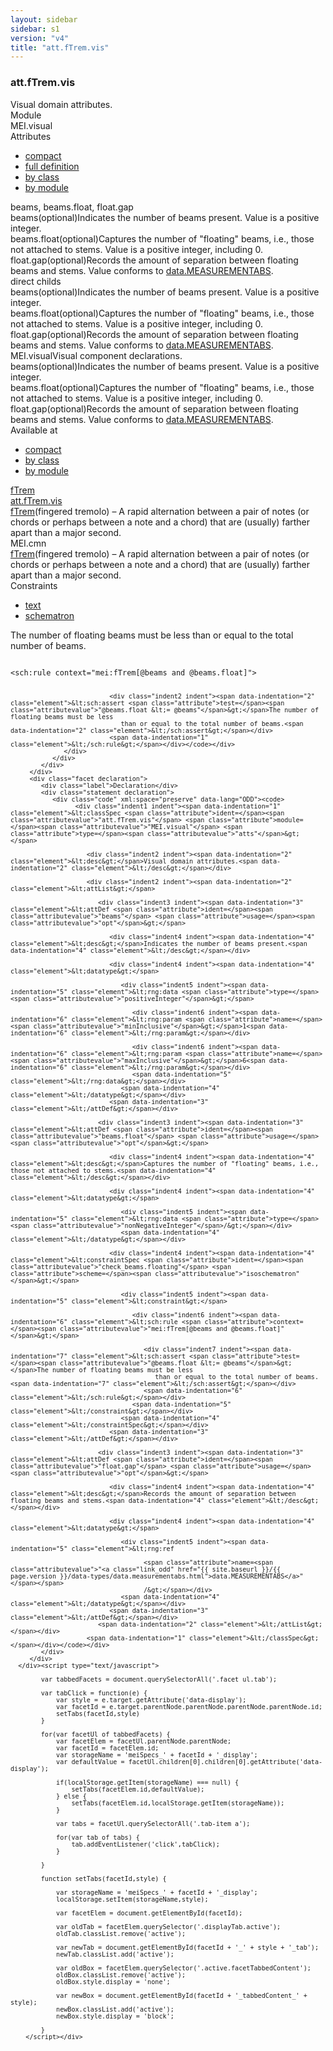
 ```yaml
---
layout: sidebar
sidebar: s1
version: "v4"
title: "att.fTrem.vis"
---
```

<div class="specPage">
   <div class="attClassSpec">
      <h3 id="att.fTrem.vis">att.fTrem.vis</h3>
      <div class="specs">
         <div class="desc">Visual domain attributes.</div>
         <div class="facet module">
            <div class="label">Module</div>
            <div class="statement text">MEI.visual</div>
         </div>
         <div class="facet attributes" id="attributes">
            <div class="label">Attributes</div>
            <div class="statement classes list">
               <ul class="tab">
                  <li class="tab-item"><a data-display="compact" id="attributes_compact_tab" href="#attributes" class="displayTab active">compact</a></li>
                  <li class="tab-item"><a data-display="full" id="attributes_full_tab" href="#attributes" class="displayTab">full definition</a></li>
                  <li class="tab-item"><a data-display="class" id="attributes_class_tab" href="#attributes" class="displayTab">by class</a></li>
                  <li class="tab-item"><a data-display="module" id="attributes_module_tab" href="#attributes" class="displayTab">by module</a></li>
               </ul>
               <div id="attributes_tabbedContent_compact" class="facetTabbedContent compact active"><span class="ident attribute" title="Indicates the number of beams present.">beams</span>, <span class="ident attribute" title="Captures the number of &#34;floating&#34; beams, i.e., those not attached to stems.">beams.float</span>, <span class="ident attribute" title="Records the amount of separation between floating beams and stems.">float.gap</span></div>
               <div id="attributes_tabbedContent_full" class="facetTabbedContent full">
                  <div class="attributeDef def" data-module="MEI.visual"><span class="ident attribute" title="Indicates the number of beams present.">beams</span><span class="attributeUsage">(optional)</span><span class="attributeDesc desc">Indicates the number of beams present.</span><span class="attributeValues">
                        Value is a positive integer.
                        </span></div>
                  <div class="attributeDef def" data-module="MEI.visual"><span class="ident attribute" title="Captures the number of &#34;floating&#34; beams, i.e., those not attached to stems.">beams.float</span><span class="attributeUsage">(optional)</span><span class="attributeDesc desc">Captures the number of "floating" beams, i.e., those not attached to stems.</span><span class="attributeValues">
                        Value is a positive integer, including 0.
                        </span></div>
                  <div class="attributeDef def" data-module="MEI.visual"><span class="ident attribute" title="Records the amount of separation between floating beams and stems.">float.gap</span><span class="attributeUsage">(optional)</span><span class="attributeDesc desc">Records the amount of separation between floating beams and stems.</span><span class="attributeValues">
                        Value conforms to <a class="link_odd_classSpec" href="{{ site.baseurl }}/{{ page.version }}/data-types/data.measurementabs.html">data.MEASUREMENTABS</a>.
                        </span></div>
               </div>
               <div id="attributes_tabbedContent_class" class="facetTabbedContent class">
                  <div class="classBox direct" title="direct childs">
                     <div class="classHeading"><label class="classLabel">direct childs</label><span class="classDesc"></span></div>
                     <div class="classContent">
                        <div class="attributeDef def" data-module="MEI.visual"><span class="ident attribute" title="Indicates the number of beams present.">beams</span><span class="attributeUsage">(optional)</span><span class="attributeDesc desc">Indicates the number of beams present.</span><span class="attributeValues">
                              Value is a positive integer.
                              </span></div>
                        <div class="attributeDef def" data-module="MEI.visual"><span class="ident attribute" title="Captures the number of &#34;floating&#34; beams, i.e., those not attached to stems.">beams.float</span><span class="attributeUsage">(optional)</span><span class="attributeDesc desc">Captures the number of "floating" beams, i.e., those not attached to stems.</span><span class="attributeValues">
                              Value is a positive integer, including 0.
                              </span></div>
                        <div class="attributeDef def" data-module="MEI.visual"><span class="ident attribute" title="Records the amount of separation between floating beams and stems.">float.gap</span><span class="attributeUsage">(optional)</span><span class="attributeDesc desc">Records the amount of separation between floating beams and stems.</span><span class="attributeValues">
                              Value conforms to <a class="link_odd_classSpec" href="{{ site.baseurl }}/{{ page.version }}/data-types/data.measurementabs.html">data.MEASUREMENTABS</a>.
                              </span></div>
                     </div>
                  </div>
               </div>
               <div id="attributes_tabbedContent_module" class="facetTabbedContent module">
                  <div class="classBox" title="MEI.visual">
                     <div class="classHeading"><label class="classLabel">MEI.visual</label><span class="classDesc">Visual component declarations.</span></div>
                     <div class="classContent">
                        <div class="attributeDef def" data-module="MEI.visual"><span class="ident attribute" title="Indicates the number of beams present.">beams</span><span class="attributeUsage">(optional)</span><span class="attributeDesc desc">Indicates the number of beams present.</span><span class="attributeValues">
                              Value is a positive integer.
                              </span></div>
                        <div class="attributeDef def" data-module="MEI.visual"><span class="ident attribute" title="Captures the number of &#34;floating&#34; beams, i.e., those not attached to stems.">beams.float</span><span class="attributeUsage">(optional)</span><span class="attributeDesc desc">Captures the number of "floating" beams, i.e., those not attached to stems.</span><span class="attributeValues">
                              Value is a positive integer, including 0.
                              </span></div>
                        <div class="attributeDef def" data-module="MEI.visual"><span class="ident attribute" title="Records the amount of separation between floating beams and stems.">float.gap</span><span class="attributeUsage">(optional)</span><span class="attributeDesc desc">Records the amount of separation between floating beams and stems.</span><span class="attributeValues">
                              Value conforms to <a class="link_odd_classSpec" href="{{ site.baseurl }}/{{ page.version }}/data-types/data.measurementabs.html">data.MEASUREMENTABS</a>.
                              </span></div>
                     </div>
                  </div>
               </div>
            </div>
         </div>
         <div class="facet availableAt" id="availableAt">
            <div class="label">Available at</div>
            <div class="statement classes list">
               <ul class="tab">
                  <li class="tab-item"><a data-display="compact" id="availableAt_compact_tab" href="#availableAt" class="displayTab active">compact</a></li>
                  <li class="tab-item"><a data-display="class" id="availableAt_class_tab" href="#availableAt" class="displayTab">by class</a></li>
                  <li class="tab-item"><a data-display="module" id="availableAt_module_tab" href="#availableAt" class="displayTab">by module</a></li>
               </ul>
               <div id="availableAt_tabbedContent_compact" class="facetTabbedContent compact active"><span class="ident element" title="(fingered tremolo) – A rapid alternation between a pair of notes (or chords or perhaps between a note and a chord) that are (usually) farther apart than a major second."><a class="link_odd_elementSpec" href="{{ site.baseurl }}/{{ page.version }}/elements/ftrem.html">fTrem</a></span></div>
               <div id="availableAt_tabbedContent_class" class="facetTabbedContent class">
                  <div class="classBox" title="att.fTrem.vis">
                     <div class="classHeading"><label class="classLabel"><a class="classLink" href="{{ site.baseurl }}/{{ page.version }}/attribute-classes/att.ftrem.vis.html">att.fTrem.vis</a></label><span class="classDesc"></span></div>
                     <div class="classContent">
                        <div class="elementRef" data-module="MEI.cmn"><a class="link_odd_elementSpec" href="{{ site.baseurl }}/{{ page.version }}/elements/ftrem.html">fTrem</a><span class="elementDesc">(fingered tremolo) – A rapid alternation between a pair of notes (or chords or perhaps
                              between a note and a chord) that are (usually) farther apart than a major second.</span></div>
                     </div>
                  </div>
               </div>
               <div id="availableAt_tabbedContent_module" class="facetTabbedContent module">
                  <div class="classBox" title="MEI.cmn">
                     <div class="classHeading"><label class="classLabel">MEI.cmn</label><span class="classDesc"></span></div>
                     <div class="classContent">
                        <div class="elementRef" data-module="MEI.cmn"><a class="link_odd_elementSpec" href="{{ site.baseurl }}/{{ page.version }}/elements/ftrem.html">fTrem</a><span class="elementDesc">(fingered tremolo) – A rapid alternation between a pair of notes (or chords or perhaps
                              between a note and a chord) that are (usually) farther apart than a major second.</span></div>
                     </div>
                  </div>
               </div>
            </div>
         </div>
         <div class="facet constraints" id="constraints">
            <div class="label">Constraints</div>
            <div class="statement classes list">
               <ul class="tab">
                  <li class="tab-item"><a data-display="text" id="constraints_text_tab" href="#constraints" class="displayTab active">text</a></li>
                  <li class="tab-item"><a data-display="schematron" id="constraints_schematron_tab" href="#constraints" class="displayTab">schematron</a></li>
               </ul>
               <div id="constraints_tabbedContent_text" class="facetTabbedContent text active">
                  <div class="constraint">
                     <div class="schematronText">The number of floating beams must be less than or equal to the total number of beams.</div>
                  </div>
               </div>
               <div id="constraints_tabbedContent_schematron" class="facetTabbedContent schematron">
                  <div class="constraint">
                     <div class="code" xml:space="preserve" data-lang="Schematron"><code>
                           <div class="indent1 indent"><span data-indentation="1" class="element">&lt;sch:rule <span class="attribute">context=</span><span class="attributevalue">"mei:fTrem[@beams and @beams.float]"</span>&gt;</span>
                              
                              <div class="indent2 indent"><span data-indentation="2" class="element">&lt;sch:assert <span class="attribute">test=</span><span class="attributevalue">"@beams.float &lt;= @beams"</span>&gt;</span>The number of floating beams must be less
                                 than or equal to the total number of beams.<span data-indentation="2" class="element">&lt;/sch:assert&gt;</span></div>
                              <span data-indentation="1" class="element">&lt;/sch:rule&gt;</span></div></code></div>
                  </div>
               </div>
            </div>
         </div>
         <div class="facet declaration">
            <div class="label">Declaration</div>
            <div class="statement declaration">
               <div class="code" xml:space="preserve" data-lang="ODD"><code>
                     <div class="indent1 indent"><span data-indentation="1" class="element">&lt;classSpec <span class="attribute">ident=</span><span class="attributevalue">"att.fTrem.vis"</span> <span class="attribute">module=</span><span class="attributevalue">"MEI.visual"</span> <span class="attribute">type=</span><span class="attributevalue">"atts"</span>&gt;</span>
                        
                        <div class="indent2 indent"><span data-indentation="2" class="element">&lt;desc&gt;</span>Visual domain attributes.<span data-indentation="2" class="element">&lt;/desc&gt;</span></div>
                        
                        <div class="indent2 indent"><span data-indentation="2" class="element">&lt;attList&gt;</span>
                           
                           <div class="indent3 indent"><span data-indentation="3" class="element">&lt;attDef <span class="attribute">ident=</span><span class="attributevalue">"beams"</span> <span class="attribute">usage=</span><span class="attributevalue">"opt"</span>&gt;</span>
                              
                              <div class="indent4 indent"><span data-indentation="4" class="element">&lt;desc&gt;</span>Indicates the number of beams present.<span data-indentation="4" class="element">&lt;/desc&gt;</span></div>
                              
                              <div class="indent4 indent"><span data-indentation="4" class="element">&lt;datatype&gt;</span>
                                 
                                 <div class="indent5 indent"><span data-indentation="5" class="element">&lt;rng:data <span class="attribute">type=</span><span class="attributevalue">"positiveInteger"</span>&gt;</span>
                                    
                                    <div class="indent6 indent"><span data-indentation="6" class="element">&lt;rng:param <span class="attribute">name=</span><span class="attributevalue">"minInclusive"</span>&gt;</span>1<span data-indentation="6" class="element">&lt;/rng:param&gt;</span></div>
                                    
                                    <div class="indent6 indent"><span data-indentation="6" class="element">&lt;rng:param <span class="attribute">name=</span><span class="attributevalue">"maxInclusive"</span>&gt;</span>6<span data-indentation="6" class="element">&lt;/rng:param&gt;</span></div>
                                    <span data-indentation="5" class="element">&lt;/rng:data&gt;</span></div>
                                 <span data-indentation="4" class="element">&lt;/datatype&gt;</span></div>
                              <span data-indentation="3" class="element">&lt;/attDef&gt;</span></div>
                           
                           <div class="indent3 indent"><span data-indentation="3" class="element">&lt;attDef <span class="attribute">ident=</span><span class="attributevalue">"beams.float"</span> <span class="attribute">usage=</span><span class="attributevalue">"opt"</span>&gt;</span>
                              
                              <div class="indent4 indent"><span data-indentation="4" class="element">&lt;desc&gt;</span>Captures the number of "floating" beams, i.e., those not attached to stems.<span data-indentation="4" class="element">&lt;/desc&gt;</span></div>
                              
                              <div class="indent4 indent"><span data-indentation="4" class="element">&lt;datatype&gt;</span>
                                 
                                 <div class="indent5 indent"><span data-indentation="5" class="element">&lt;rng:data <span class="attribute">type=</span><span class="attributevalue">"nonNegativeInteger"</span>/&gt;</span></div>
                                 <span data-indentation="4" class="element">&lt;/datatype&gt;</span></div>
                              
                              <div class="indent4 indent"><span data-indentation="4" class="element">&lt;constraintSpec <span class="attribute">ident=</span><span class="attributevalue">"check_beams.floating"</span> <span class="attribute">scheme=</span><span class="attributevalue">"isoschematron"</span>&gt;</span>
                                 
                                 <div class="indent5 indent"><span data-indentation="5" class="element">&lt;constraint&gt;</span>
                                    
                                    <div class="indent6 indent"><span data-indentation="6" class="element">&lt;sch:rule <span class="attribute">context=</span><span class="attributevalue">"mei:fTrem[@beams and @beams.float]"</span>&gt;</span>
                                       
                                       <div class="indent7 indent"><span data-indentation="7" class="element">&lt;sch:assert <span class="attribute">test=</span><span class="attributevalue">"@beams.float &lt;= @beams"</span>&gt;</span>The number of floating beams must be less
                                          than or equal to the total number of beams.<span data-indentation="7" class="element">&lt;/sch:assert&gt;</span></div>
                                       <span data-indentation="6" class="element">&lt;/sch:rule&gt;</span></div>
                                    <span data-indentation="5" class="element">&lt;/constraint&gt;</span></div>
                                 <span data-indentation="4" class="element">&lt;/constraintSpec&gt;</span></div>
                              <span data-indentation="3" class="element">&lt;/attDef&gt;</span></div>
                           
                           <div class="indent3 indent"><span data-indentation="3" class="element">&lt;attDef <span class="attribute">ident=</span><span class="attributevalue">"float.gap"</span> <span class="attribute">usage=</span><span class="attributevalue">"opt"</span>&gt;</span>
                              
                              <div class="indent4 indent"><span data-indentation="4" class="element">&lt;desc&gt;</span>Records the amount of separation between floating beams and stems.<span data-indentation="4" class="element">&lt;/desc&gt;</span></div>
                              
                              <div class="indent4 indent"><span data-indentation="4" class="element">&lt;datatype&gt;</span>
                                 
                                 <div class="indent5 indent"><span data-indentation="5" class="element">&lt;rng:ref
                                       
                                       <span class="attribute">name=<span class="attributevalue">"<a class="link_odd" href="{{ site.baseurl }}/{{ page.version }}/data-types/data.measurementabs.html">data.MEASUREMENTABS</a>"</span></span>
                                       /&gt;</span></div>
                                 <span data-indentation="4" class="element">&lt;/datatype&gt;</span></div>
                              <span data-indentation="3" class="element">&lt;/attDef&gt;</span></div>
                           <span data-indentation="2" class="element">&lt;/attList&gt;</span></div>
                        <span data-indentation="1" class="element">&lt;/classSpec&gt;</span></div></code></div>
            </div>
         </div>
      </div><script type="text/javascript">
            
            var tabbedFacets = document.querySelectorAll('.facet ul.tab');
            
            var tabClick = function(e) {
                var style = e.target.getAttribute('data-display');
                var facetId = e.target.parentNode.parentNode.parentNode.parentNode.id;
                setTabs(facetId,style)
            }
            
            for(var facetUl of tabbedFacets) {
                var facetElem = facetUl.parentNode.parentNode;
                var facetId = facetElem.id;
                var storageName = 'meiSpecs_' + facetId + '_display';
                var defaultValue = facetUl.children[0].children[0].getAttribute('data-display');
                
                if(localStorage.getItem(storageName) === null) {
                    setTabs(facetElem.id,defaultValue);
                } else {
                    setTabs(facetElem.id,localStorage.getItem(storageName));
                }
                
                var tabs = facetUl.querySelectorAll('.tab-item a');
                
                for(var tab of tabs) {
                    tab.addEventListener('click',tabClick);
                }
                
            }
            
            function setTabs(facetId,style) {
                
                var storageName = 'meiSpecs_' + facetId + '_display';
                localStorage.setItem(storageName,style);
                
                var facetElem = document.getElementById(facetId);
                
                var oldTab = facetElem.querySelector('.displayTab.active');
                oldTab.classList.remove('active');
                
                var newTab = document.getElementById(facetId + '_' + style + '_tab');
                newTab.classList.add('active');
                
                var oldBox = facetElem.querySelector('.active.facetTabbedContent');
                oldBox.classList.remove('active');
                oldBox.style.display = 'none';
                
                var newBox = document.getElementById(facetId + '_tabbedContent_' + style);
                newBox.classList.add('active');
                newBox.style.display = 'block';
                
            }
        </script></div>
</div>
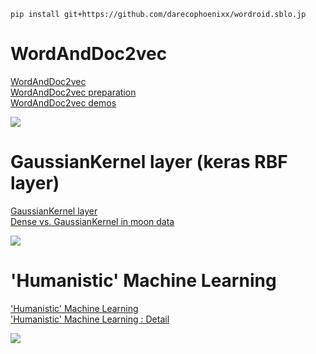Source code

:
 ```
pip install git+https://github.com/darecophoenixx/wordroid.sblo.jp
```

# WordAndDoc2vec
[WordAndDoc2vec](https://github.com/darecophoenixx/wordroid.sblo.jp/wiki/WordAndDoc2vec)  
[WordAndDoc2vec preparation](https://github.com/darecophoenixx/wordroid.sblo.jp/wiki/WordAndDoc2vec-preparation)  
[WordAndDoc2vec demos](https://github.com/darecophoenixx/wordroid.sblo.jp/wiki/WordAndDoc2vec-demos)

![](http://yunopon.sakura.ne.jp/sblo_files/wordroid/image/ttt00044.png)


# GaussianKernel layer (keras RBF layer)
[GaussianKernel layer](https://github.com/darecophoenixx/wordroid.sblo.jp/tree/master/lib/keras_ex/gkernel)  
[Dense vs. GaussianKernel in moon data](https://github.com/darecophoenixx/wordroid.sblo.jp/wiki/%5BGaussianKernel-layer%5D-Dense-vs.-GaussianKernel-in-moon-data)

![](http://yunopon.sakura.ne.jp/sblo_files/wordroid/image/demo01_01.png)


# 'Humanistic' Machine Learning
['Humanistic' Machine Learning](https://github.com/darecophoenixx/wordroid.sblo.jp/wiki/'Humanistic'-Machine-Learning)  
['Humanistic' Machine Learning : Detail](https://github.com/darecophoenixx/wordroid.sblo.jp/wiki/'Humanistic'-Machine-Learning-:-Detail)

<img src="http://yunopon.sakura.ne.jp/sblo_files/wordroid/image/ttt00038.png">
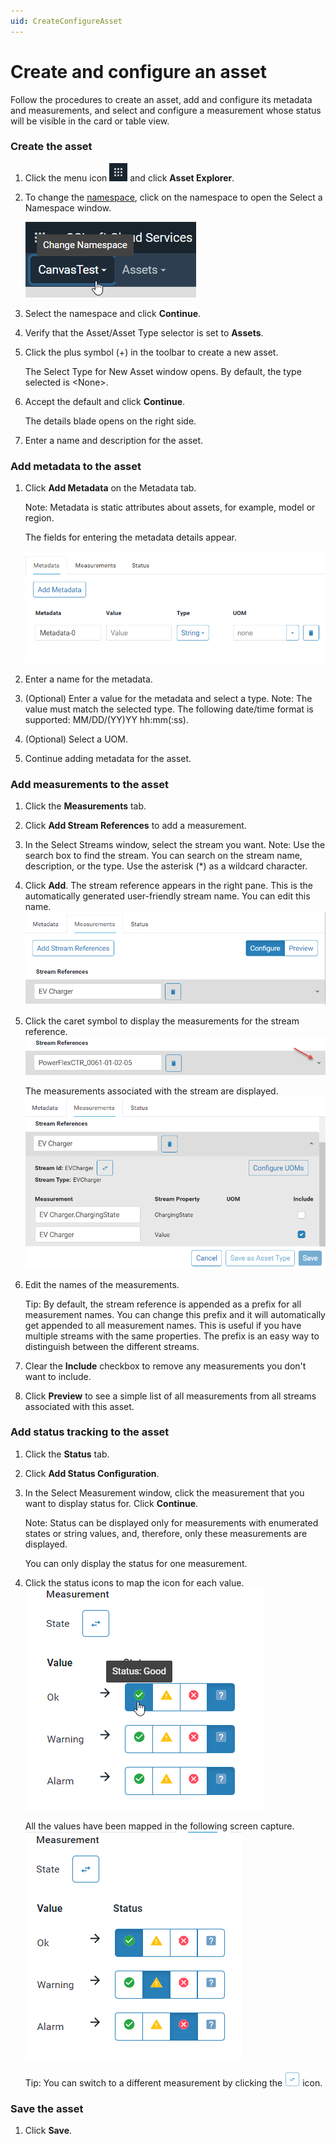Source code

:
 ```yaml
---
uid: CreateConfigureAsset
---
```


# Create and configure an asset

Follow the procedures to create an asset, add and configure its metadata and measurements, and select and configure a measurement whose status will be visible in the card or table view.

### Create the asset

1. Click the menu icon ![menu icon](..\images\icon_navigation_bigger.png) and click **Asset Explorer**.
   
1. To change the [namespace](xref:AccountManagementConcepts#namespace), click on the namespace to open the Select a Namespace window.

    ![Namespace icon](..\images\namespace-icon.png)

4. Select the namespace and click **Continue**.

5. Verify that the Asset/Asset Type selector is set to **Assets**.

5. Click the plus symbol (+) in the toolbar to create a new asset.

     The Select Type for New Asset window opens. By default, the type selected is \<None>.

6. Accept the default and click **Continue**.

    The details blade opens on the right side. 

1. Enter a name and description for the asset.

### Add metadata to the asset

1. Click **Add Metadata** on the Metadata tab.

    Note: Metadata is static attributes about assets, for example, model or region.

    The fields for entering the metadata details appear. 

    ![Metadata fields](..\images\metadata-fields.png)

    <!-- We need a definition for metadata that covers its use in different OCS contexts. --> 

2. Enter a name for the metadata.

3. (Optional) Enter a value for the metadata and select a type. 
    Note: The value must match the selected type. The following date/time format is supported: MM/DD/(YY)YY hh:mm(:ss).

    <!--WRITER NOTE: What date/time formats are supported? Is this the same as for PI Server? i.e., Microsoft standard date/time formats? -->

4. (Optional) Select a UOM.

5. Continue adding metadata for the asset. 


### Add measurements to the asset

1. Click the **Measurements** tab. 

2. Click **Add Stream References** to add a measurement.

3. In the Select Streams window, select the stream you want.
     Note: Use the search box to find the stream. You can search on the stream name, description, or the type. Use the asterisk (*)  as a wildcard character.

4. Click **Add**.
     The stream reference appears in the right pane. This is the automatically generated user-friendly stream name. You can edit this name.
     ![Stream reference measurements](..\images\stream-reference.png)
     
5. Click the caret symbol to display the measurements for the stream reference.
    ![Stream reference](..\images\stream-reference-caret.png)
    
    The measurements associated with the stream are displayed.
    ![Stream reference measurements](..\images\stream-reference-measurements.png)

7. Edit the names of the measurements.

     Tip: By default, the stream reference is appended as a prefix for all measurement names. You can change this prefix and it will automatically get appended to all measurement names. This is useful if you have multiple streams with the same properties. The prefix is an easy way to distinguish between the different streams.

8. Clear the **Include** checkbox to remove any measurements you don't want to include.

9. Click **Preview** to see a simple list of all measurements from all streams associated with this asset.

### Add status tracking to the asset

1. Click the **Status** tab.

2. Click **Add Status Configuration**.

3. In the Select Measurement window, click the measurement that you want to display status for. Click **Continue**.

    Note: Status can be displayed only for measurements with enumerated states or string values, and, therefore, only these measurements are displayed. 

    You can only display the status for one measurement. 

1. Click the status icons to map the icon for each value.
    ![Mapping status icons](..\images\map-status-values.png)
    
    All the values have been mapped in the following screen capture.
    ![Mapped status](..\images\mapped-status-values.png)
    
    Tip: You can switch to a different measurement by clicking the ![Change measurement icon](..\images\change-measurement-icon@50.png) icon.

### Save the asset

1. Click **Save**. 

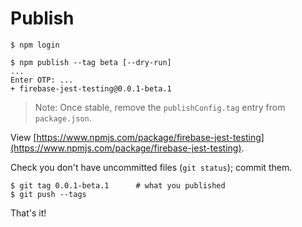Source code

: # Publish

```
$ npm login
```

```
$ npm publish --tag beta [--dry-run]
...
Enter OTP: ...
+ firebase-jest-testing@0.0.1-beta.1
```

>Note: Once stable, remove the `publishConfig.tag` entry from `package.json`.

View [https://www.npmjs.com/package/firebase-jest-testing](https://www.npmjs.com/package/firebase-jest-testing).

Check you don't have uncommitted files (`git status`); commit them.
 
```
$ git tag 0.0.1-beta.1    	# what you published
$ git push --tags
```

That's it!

## Problem to work on:
Spot every line in the entries that includes the word "MEASUREMENTABS", and copy each one out.

## Result:
                        Value conforms to <a class="link_odd_classSpec" href="{{ site.baseurl }}/{{ page.version }}/data-types/data.measurementabs.html">data.MEASUREMENTABS</a>.
                              Value conforms to <a class="link_odd_classSpec" href="{{ site.baseurl }}/{{ page.version }}/data-types/data.measurementabs.html">data.MEASUREMENTABS</a>.
                              Value conforms to <a class="link_odd_classSpec" href="{{ site.baseurl }}/{{ page.version }}/data-types/data.measurementabs.html">data.MEASUREMENTABS</a>.
                                       <span class="attribute">name=<span class="attributevalue">"<a class="link_odd" href="{{ site.baseurl }}/{{ page.version }}/data-types/data.measurementabs.html">data.MEASUREMENTABS</a>"</span></span>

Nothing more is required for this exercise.